Aaron Roy Confident in Bid for Fourth Career National Championship in 2021
By: Covy Moore Wednesday, March 17, 2021 @ 11:56 AM
AIRDIRE, Alberta – Despite finishing a disappointing No. 8 in the 2020 PBR Canada national standings, three-time champion Aaron Roy says last season was business as usual, despite the slower paced schedule.
“There wasn’t that much downtime for me really,” Roy recalled. “I was still going to three of four a month, between little practice pens and smaller jackpots around here. I never really stopped getting on bulls. It was kind of an average year for me for the amount of things I went to.”
“This sport is still growing, people still want to do it,” the veteran competitor continued. “There are a ton of guys that want to get on bulls, and even in a pandemic it shows. There are guys doing anything to get to get on and going anywhere to get on bulls.”
While skipping a handful of events during the 2020 season was a factor in Roy’s end of year rank, the 33-year-old is quick to point to consistency being the key to success, a concept demonstrated the year’s eventual champion Dakota Buttar.
“It is going to take consistency. I had some bad goes last year at a couple events and that I think that is what cost me. I was still in the Top 10, and I didn’t go to some events that guys went to,” Roy said.
“It just takes consistency to win this thing. Dakota proved it. He stayed on however many bulls, he rode awesome all year, and he was the Canadian champ.”
The 2020 PBR Canada Finals were not exactly picture perfect for Roy.
Going 3-for-5 across the three-day, four-event stretch, Roy says he has all but forgotten about last season’s finals, and is focused on looking forward.

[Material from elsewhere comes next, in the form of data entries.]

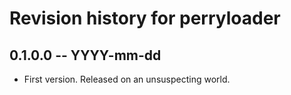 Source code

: # Revision history for perryloader

## 0.1.0.0 -- YYYY-mm-dd

* First version. Released on an unsuspecting world.
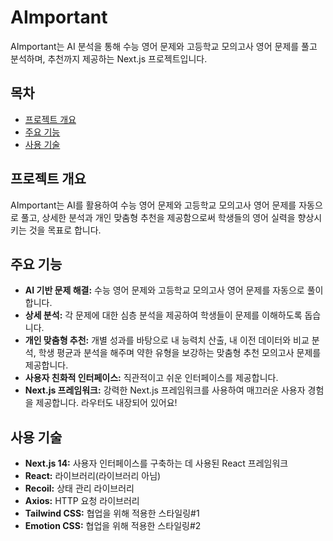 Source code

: # AImportant

AImportant는 AI 분석을 통해 수능 영어 문제와 고등학교 모의고사 영어 문제를 풀고 분석하며, 추천까지 제공하는 Next.js 프로젝트입니다.

## 목차

- [프로젝트 개요](#프로젝트-개요)
- [주요 기능](#주요-기능)
- [사용 기술](#사용-기술)

## 프로젝트 개요

AImportant는 AI를 활용하여 수능 영어 문제와 고등학교 모의고사 영어 문제를 자동으로 풀고, 상세한 분석과 개인 맞춤형 추천을 제공함으로써 학생들의 영어 실력을 향상시키는 것을 목표로 합니다.

## 주요 기능

- **AI 기반 문제 해결:** 수능 영어 문제와 고등학교 모의고사 영어 문제를 자동으로 풀이합니다.
- **상세 분석:** 각 문제에 대한 심층 분석을 제공하여 학생들이 문제를 이해하도록 돕습니다.
- **개인 맞춤형 추천:** 개별 성과를 바탕으로 내 능력치 산출, 내 이전 데이터와 비교 분석, 학생 평균과 분석을 해주며 약한 유형을 보강하는 맞춤형 추천 모의고사 문제를 제공합니다.
- **사용자 친화적 인터페이스:** 직관적이고 쉬운 인터페이스를 제공합니다.
- **Next.js 프레임워크:** 강력한 Next.js 프레임워크를 사용하여 매끄러운 사용자 경험을 제공합니다. 라우터도 내장되어 있어요!

## 사용 기술

- **Next.js 14:** 사용자 인터페이스를 구축하는 데 사용된 React 프레임워크
- **React:** 라이브러리(라이브러리 아님)
- **Recoil:** 상태 관리 라이브러리
- **Axios:** HTTP 요청 라이브러리
- **Tailwind CSS:** 협업을 위해 적용한 스타일링#1
- **Emotion CSS:** 협업을 위해 적용한 스타일링#2
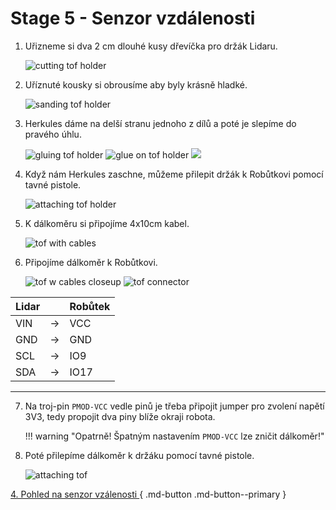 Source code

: # Stage 5 - Senzor vzdálenosti

1. Uřizneme si dva 2 cm dlouhé kusy dřevíčka pro držák Lidaru.

    ![cutting tof holder](assets/cutting_tof_holder.jpg)


2. Uříznuté kousky si obrousíme aby byly krásně hladké.

    ![sanding tof holder](assets/sanding_tof_holder.jpg)


3. Herkules dáme na delší stranu jednoho z dílů a poté je slepíme do pravého úhlu.

    ![gluing tof holder](assets/gluing_tof_holder.jpg)
    ![glue on tof holder](assets/glue_on_tof_holder.jpg) ![](assets/glued_tof_holder.jpg)


4. Když nám Herkules zaschne, můžeme přilepit držák k Robůtkovi pomocí tavné pistole.

    ![attaching tof holder](assets/attaching_tof_holder.jpg)


5. K dálkoměru si připojíme 4x10cm kabel.

    ![tof with cables](assets/tof_w_cables.jpg)

6. Připojíme dálkoměr k Robůtkovi.

    ![tof w cables closeup](assets/tof_w_cables_closeup.jpg)
    ![tof connector](assets/tof_connector.jpg)

| Lidar |     | Robůtek |
| ----- | --- | ------- |
| VIN   | →   | VCC     |
| GND   | →   | GND     |
| SCL   | →   | IO9     |
| SDA   | →   | IO17    |
<hr>

7. Na troj-pin `PMOD-VCC` vedle pinů je třeba připojit jumper pro zvolení napětí 3V3, tedy propojit dva piny blíže okraji robota.

   !!! warning "Opatrně! Špatným nastavením `PMOD-VCC` lze zničit dálkoměr!"


8. Poté přilepíme dálkoměr k držáku pomocí tavné pistole.

    ![attaching tof](assets/attaching_tof.jpg)


[4. Pohled na senzor vzálenosti ](tof.md){ .md-button .md-button--primary }


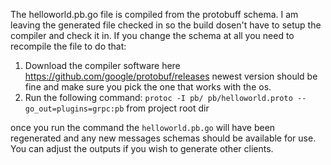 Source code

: The helloworld.pb.go file is compiled from the protobuff schema. I am leaving the generated file checked 
in so the build dosen't have to setup the compiler and check it in. If you change the schema at all you
need to recompile the file to do that:

1. Download the compiler software here https://github.com/google/protobuf/releases newest version should
be fine and make sure you pick the one that works with the os. 
2. Run the following command: `protoc -I pb/ pb/helloworld.proto --go_out=plugins=grpc:pb` from project root dir

once you run the command the `helloworld.pb.go` will have been regenerated and any new messages schemas
should be available for use. You can adjust the outputs if you wish to generate other clients. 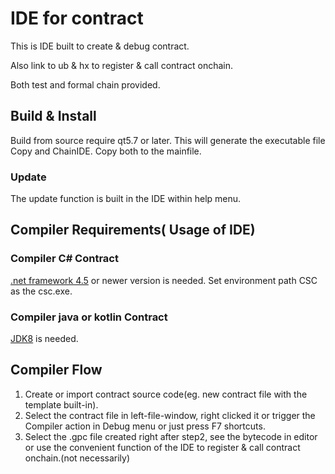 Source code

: # IDE for contract

This is IDE built to create & debug contract.

Also link to ub & hx to register & call contract onchain.

Both test and formal chain provided.

## Build & Install

Build from source require qt5.7 or later.
This will generate the executable file Copy and ChainIDE. Copy both to the mainfile.

### Update

The update function is built in the IDE within help menu.



## Compiler Requirements( Usage of IDE)

### Compiler C# Contract

[.net framework 4.5](https://www.microsoft.com/en-us/download/details.aspx?id=42642) or newer version is needed. Set environment path CSC as the csc.exe.

### Compiler java or kotlin Contract

[JDK8](https://docs.oracle.com/javase/8/docs/technotes/guides/install/install_overview.html)  is needed.

## Compiler Flow

1) Create or import contract source code(eg. new contract file with the template built-in).
2) Select the contract file in left-file-window, right clicked it or trigger the Compiler action in Debug menu or just press F7 shortcuts.
3) Select the .gpc file created right after step2, see the bytecode in editor or use the convenient function of the IDE to register & call contract onchain.(not necessarily)

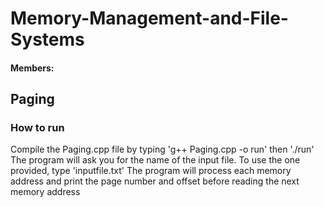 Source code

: # Memory-Management-and-File-Systems
#### Members: 

## Paging
### How to run
Compile the Paging.cpp file by typing 'g++ Paging.cpp -o run' then './run'
The program will ask you for the name of the input file. To use the one provided, type 'inputfile.txt'
The program will process each memory address and print the page number and offset before reading the next memory address
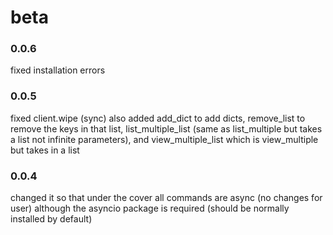 # beta
### 0.0.6
fixed installation errors
### 0.0.5
fixed client.wipe (sync) also added add_dict to add dicts, remove_list to remove the keys in that list, list_multiple_list (same as list_multiple but takes a list not infinite parameters), and view_multiple_list which is view_multiple but takes in a list
### 0.0.4
changed it so that under the cover all commands are async (no changes for user) although the asyncio package is required (should be normally installed by default)
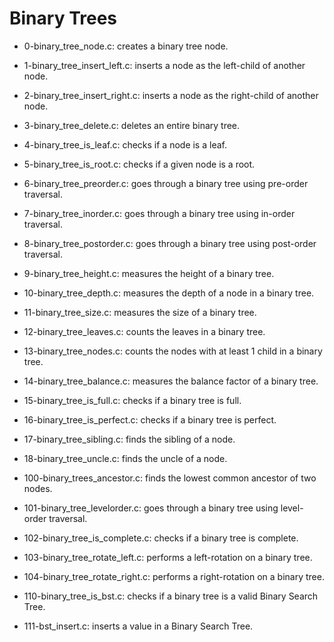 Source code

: # Binary Trees

* 0-binary_tree_node.c: creates a binary tree node.

* 1-binary_tree_insert_left.c: inserts a node as the left-child of another node.

* 2-binary_tree_insert_right.c: inserts a node as the right-child of another node.

* 3-binary_tree_delete.c: deletes an entire binary tree.

* 4-binary_tree_is_leaf.c: checks if a node is a leaf.

* 5-binary_tree_is_root.c: checks if a given node is a root.

* 6-binary_tree_preorder.c: goes through a binary tree using pre-order traversal.

* 7-binary_tree_inorder.c: goes through a binary tree using in-order traversal.

* 8-binary_tree_postorder.c: goes through a binary tree using post-order traversal.

* 9-binary_tree_height.c: measures the height of a binary tree.

* 10-binary_tree_depth.c: measures the depth of a node in a binary tree.

* 11-binary_tree_size.c: measures the size of a binary tree.

* 12-binary_tree_leaves.c: counts the leaves in a binary tree.

* 13-binary_tree_nodes.c: counts the nodes with at least 1 child in a binary tree.

* 14-binary_tree_balance.c: measures the balance factor of a binary tree.

* 15-binary_tree_is_full.c: checks if a binary tree is full.

* 16-binary_tree_is_perfect.c: checks if a binary tree is perfect.

* 17-binary_tree_sibling.c: finds the sibling of a node.

* 18-binary_tree_uncle.c: finds the uncle of a node.

* 100-binary_trees_ancestor.c: finds the lowest common ancestor of two nodes.

* 101-binary_tree_levelorder.c: goes through a binary tree using level-order traversal.

* 102-binary_tree_is_complete.c: checks if a binary tree is complete.

* 103-binary_tree_rotate_left.c: performs a left-rotation on a binary tree.

* 104-binary_tree_rotate_right.c: performs a right-rotation on a binary tree.

* 110-binary_tree_is_bst.c: checks if a binary tree is a valid Binary Search Tree.

* 111-bst_insert.c: inserts a value in a Binary Search Tree.


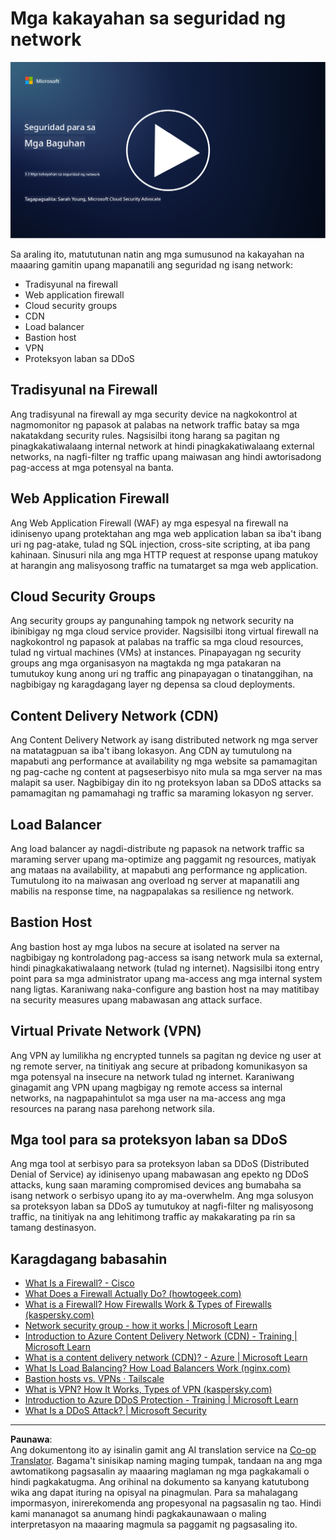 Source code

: <!--
CO_OP_TRANSLATOR_METADATA:
{
  "original_hash": "c3aba077bb98eebc925dd58d870229ab",
  "translation_date": "2025-09-03T23:35:08+00:00",
  "source_file": "3.3 Network security capabilities.md",
  "language_code": "tl"
}
-->
# Mga kakayahan sa seguridad ng network

[![Panoorin ang video](../../translated_images/3-3_placeholder.1a1265ccd17434df15e62f7e405fd8fc6a956414505c1266772f33d926e17f22.tl.png)](https://learn-video.azurefd.net/vod/player?id=b2a4a548-d129-4add-ba68-eca416ec65bc)

Sa araling ito, matututunan natin ang mga sumusunod na kakayahan na maaaring gamitin upang mapanatili ang seguridad ng isang network:

 - Tradisyunal na firewall
 - Web application firewall
 - Cloud security groups
 - CDN
 - Load balancer
 - Bastion host
 - VPN
 - Proteksyon laban sa DDoS

## Tradisyunal na Firewall

Ang tradisyunal na firewall ay mga security device na nagkokontrol at nagmomonitor ng papasok at palabas na network traffic batay sa mga nakatakdang security rules. Nagsisilbi itong harang sa pagitan ng pinagkakatiwalaang internal network at hindi pinagkakatiwalaang external networks, na nagfi-filter ng traffic upang maiwasan ang hindi awtorisadong pag-access at mga potensyal na banta.

## Web Application Firewall

Ang Web Application Firewall (WAF) ay mga espesyal na firewall na idinisenyo upang protektahan ang mga web application laban sa iba't ibang uri ng pag-atake, tulad ng SQL injection, cross-site scripting, at iba pang kahinaan. Sinusuri nila ang mga HTTP request at response upang matukoy at harangin ang malisyosong traffic na tumatarget sa mga web application.

## Cloud Security Groups

Ang security groups ay pangunahing tampok ng network security na ibinibigay ng mga cloud service provider. Nagsisilbi itong virtual firewall na nagkokontrol ng papasok at palabas na traffic sa mga cloud resources, tulad ng virtual machines (VMs) at instances. Pinapayagan ng security groups ang mga organisasyon na magtakda ng mga patakaran na tumutukoy kung anong uri ng traffic ang pinapayagan o tinatanggihan, na nagbibigay ng karagdagang layer ng depensa sa cloud deployments.

## Content Delivery Network (CDN)

Ang Content Delivery Network ay isang distributed network ng mga server na matatagpuan sa iba't ibang lokasyon. Ang CDN ay tumutulong na mapabuti ang performance at availability ng mga website sa pamamagitan ng pag-cache ng content at pagseserbisyo nito mula sa mga server na mas malapit sa user. Nagbibigay din ito ng proteksyon laban sa DDoS attacks sa pamamagitan ng pamamahagi ng traffic sa maraming lokasyon ng server.

## Load Balancer

Ang load balancer ay nagdi-distribute ng papasok na network traffic sa maraming server upang ma-optimize ang paggamit ng resources, matiyak ang mataas na availability, at mapabuti ang performance ng application. Tumutulong ito na maiwasan ang overload ng server at mapanatili ang mabilis na response time, na nagpapalakas sa resilience ng network.

## Bastion Host

Ang bastion host ay mga lubos na secure at isolated na server na nagbibigay ng kontroladong pag-access sa isang network mula sa external, hindi pinagkakatiwalaang network (tulad ng internet). Nagsisilbi itong entry point para sa mga administrator upang ma-access ang mga internal system nang ligtas. Karaniwang naka-configure ang bastion host na may matitibay na security measures upang mabawasan ang attack surface.

## Virtual Private Network (VPN)

Ang VPN ay lumilikha ng encrypted tunnels sa pagitan ng device ng user at ng remote server, na tinitiyak ang secure at pribadong komunikasyon sa mga potensyal na insecure na network tulad ng internet. Karaniwang ginagamit ang VPN upang magbigay ng remote access sa internal networks, na nagpapahintulot sa mga user na ma-access ang mga resources na parang nasa parehong network sila.

## Mga tool para sa proteksyon laban sa DDoS

Ang mga tool at serbisyo para sa proteksyon laban sa DDoS (Distributed Denial of Service) ay idinisenyo upang mabawasan ang epekto ng DDoS attacks, kung saan maraming compromised devices ang bumabaha sa isang network o serbisyo upang ito ay ma-overwhelm. Ang mga solusyon sa proteksyon laban sa DDoS ay tumutukoy at nagfi-filter ng malisyosong traffic, na tinitiyak na ang lehitimong traffic ay makakarating pa rin sa tamang destinasyon.

## Karagdagang babasahin

- [What Is a Firewall? - Cisco](https://www.cisco.com/c/en/us/products/security/firewalls/what-is-a-firewall.html#~types-of-firewalls)
- [What Does a Firewall Actually Do? (howtogeek.com)](https://www.howtogeek.com/144269/htg-explains-what-firewalls-actually-do/)
- [What is a Firewall? How Firewalls Work & Types of Firewalls (kaspersky.com)](https://www.kaspersky.com/resource-center/definitions/firewall)
- [Network security group - how it works | Microsoft Learn](https://learn.microsoft.com/azure/virtual-network/network-security-group-how-it-works)
- [Introduction to Azure Content Delivery Network (CDN) - Training | Microsoft Learn](https://learn.microsoft.com/training/modules/intro-to-azure-content-delivery-network/?WT.mc_id=academic-96948-sayoung)
- [What is a content delivery network (CDN)? - Azure | Microsoft Learn](https://learn.microsoft.com/azure/cdn/cdn-overview?WT.mc_id=academic-96948-sayoung)
- [What Is Load Balancing? How Load Balancers Work (nginx.com)](https://www.nginx.com/resources/glossary/load-balancing/)
- [Bastion hosts vs. VPNs · Tailscale](https://tailscale.com/learn/bastion-hosts-vs-vpns/)
- [What is VPN? How It Works, Types of VPN (kaspersky.com)](https://www.kaspersky.com/resource-center/definitions/what-is-a-vpn)
- [Introduction to Azure DDoS Protection - Training | Microsoft Learn](https://learn.microsoft.com/training/modules/introduction-azure-ddos-protection/?WT.mc_id=academic-96948-sayoung)
- [What Is a DDoS Attack? | Microsoft Security](https://www.microsoft.com/security/business/security-101/what-is-a-ddos-attack?WT.mc_id=academic-96948-sayoung)

---

**Paunawa**:  
Ang dokumentong ito ay isinalin gamit ang AI translation service na [Co-op Translator](https://github.com/Azure/co-op-translator). Bagama't sinisikap naming maging tumpak, tandaan na ang mga awtomatikong pagsasalin ay maaaring maglaman ng mga pagkakamali o hindi pagkakatugma. Ang orihinal na dokumento sa kanyang katutubong wika ang dapat ituring na opisyal na pinagmulan. Para sa mahalagang impormasyon, inirerekomenda ang propesyonal na pagsasalin ng tao. Hindi kami mananagot sa anumang hindi pagkakaunawaan o maling interpretasyon na maaaring magmula sa paggamit ng pagsasaling ito.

“For a pandemic, it was nice having a few fans there to watch,” the Saskatchewan native said. “Every event really felt like a practice pen all year without fans. You use them to get hyped up when you are getting on. It was a great event, it was well produced.”
“Bulls were good, and guys really came to ride.”
Since the 2020 PBR Canada Finals Week, Roy has been working and coaching his son’s hockey team.
With one practice pen under his belt already in 2021, Roy says he will be ready for whenever restrictions allow for events to resume.
“I have been keeping pretty busy, coaching the kids playing hockey. Between work and that it has been busy. I have been to a practice pen already this year. It felt good to get on, I haven’t been on since the finals. I made two pretty good rides.
“When they do give us the go ahead, I will be ready. Everybody will be hungry, but I will be hungrier.”
Having competed with the PRB for going on 16 years, Roy is one of, if not the most experienced contender within the PBR Canada ranks.
And with that status comes the questions of retirement.
However, for Roy, he says he won’t consider retirement until he doubts his ability to beat the competition. And with 31 90-point rides, 39 event wins and a trio of PBR Canada titles, Roy says he is confident in his ability to outperform the competition to this day.
“Right now I know I can still compete and beat all the guys in PBR Canada. I will still be going until I have a doubt in my mind that I can beat those guys. You won’t see me again at that point. But for me, right now, I am here to win the Canadian Championship again.”